The records Start Marker
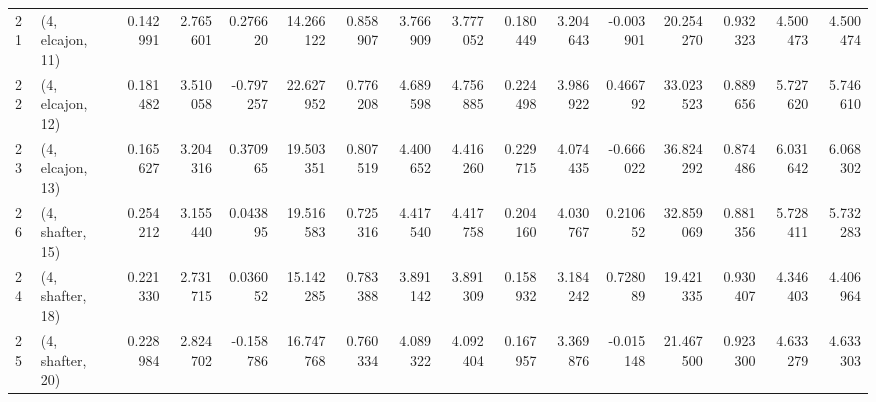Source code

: \begin{tabular}{llrrrrrrrrrrrrrr}
21 &  (4, elcajon, 11) &   0.142991 &  2.765601 &  0.276620 &  14.266122 &  0.858907 &   3.766909 &  3.777052 &  0.180449 &  3.204643 & -0.003901 &   20.254270 &  0.932323 &   4.500473 &   4.500474 \\
22 &  (4, elcajon, 12) &   0.181482 &  3.510058 & -0.797257 &  22.627952 &  0.776208 &   4.689598 &  4.756885 &  0.224498 &  3.986922 &  0.466792 &   33.023523 &  0.889656 &   5.727620 &   5.746610 \\
23 &  (4, elcajon, 13) &   0.165627 &  3.204316 &  0.370965 &  19.503351 &  0.807519 &   4.400652 &  4.416260 &  0.229715 &  4.074435 & -0.666022 &   36.824292 &  0.874486 &   6.031642 &   6.068302 \\
26 &  (4, shafter, 15) &   0.254212 &  3.155440 &  0.043895 &  19.516583 &  0.725316 &   4.417540 &  4.417758 &  0.204160 &  4.030767 &  0.210652 &   32.859069 &  0.881356 &   5.728411 &   5.732283 \\
24 &  (4, shafter, 18) &   0.221330 &  2.731715 &  0.036052 &  15.142285 &  0.783388 &   3.891142 &  3.891309 &  0.158932 &  3.184242 &  0.728089 &   19.421335 &  0.930407 &   4.346403 &   4.406964 \\
25 &  (4, shafter, 20) &   0.228984 &  2.824702 & -0.158786 &  16.747768 &  0.760334 &   4.089322 &  4.092404 &  0.167957 &  3.369876 & -0.015148 &   21.467500 &  0.923300 &   4.633279 &   4.633303 \\
\bottomrule
\end{tabular}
The records End Marker
**Task objective:** Copy the data exactly. Any picture it contains is to be omitted.

**Task response:**
Source code

: \begin{tabular}{llrrrrrrrrrrrrrr}
21 &  (4, elcajon, 11) &   0.142991 &  2.765601 &  0.276620 &  14.266122 &  0.858907 &   3.766909 &  3.777052 &  0.180449 &  3.204643 & -0.003901 &   20.254270 &  0.932323 &   4.500473 &   4.500474 \\
22 &  (4, elcajon, 12) &   0.181482 &  3.510058 & -0.797257 &  22.627952 &  0.776208 &   4.689598 &  4.756885 &  0.224498 &  3.986922 &  0.466792 &   33.023523 &  0.889656 &   5.727620 &   5.746610 \\
23 &  (4, elcajon, 13) &   0.165627 &  3.204316 &  0.370965 &  19.503351 &  0.807519 &   4.400652 &  4.416260 &  0.229715 &  4.074435 & -0.666022 &   36.824292 &  0.874486 &   6.031642 &   6.068302 \\
26 &  (4, shafter, 15) &   0.254212 &  3.155440 &  0.043895 &  19.516583 &  0.725316 &   4.417540 &  4.417758 &  0.204160 &  4.030767 &  0.210652 &   32.859069 &  0.881356 &   5.728411 &   5.732283 \\
24 &  (4, shafter, 18) &   0.221330 &  2.731715 &  0.036052 &  15.142285 &  0.783388 &   3.891142 &  3.891309 &  0.158932 &  3.184242 &  0.728089 &   19.421335 &  0.930407 &   4.346403 &   4.406964 \\
25 &  (4, shafter, 20) &   0.228984 &  2.824702 & -0.158786 &  16.747768 &  0.760334 &   4.089322 &  4.092404 &  0.167957 &  3.369876 & -0.015148 &   21.467500 &  0.923300 &   4.633279 &   4.633303 \\
\bottomrule
\end{tabular}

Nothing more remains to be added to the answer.